I'm not a fan of the tile view because it assigns importance based on colour and size of the tiles and I wouldn't feel the same way about that importance every day. Apps are only as important as the one I need at any given time - same goes for max/min/close buttons. But anyway, I think both Apple and Microsoft are making good moves evolving the desktop OS with mobile platforms in mind. Some changes might be painful but I think we're all going to like where we end up.
I still maintain MS has done so much damage to businesses (in this case developers) with their slip-shod approach to OS development. This, if true, is just another example! I feel sorry for the developers and anyone that has to use Windows! Ugh!
.NET is decades old and Java is somehow new? Things that have become quite trivial thanks to .NET would be a nightmare to code in Java.
Well, I respectfully disagree. Starting with writing code that has to work on something other than Windows. Also, .Net is quite an umbrella? Which language, for example? And God help if you actually have a single project implemented in the multiple languages.
Knowing Java, C/C++ and C#, I'll pick Java every time.
If what you are saying is true though (that Windows 8 is just an HTML 5 'dashboard' tacked onto Windows 7), then everything they have been saying is a lie and the platform will fail anyway.
Microsoft either has to come up with a modern platform for mobile devices or go away and die.
Either way, this isn't it.
If they were smart, they'd have had a team making an iOS version of Word, Excel, etc. in 2008 and be ready to port it to their own new platform which they started building in 2009. They are already years and years behind and not even trying that hard to catch up.
Exactly!
It's particularly telling, and must be galling to MicroSoft, that there are over 100 million iOS devices capable of running Microsoft Office Mobile apps -- if there were such a thing.
Lets see... $10 each x 3 apps x 100,000,000... Why, golly Martha -- someone could make a little money on this!
Paraphrasing "Boss" Tweed: "We seen our opportunities -- and we ignored 'em."
Comments
Steve B... your time to leave is near.
his time TO LEAVE was a long time ago, the time he will actually leave, i dunno.
What do these developers think that was written in? I doubt it was javascript.
I think Microsoft is lost in the seas of technology, they absolutely got no clue where to place their next big bet.
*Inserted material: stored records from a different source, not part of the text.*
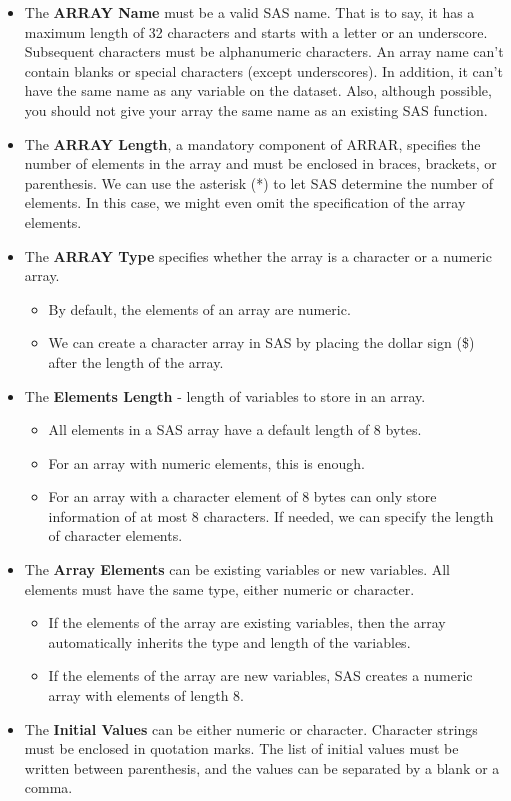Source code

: \documentclass[
]{book}
\providecommand{\tightlist}{%
  \setlength{\itemsep}{0pt}\setlength{\parskip}{0pt}}
\begin{document}
\begin{itemize}
\item
  The \textbf{ARRAY Name} must be a valid SAS name. That is to say, it has a maximum length of 32 characters and starts with a letter or an underscore. Subsequent characters must be alphanumeric characters. An array name can't contain blanks or special characters (except underscores). In addition, it can't have the same name as any variable on the dataset. Also, although possible, you should not give your array the same name as an existing SAS function.
\item
  The \textbf{ARRAY Length}, a mandatory component of ARRAR, specifies the number of elements in the array and must be enclosed in braces, brackets, or parenthesis. We can use the asterisk (*) to let SAS determine the number of elements. In this case, we might even omit the specification of the array elements.
\item
  The \textbf{ARRAY Type} specifies whether the array is a character or a numeric array.

  \begin{itemize}
  \tightlist
  \item
    By default, the elements of an array are numeric.
  \item
    We can create a character array in SAS by placing the dollar sign (\$) after the length of the array.
  \end{itemize}
\item
  The \textbf{Elements Length} - length of variables to store in an array.

  \begin{itemize}
  \tightlist
  \item
    All elements in a SAS array have a default length of 8 bytes.
  \item
    For an array with numeric elements, this is enough.
  \item
    For an array with a character element of 8 bytes can only store information of at most 8 characters. If needed, we can specify the length of character elements.
  \end{itemize}
\item
  The \textbf{Array Elements} can be existing variables or new variables. All elements must have the same type, either numeric or character.

  \begin{itemize}
  \tightlist
  \item
    If the elements of the array are existing variables, then the array automatically inherits the type and length of the variables.
  \item
    If the elements of the array are new variables, SAS creates a numeric array with elements of length 8.
  \end{itemize}
\item
  The \textbf{Initial Values} can be either numeric or character. Character strings must be enclosed in quotation marks. The list of initial values must be written between parenthesis, and the values can be separated by a blank or a comma.
\end{itemize}
\end{document}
The legacy millstone is finally weighing them down it would appear. This is why I have never really cared whether Apple paid attention to the "enterprise". That market protects the status quo with all its might. Innovation is a dirty word when it comes to white box PCs sitting on desks in a cubicle farm, running in house software written by a junior college comp/sci graduate. But Microsoft must cow-tow to that market. It's their bread and butter. Windows and Office, period.
Problem solved.
Oh, wait. I got another one!
Windows 8 to be released in 2012. Mayan calendar says the world will end in 2012*. Coincidence? I think not!!!
* Yeah Yeah. I know this "End of the World" crap is nonsense... or, IS IT??? DUM-DUM-DUM!!!!
Can you write an app like Photoshop or Cubase in javascript or HTML5? Of course not.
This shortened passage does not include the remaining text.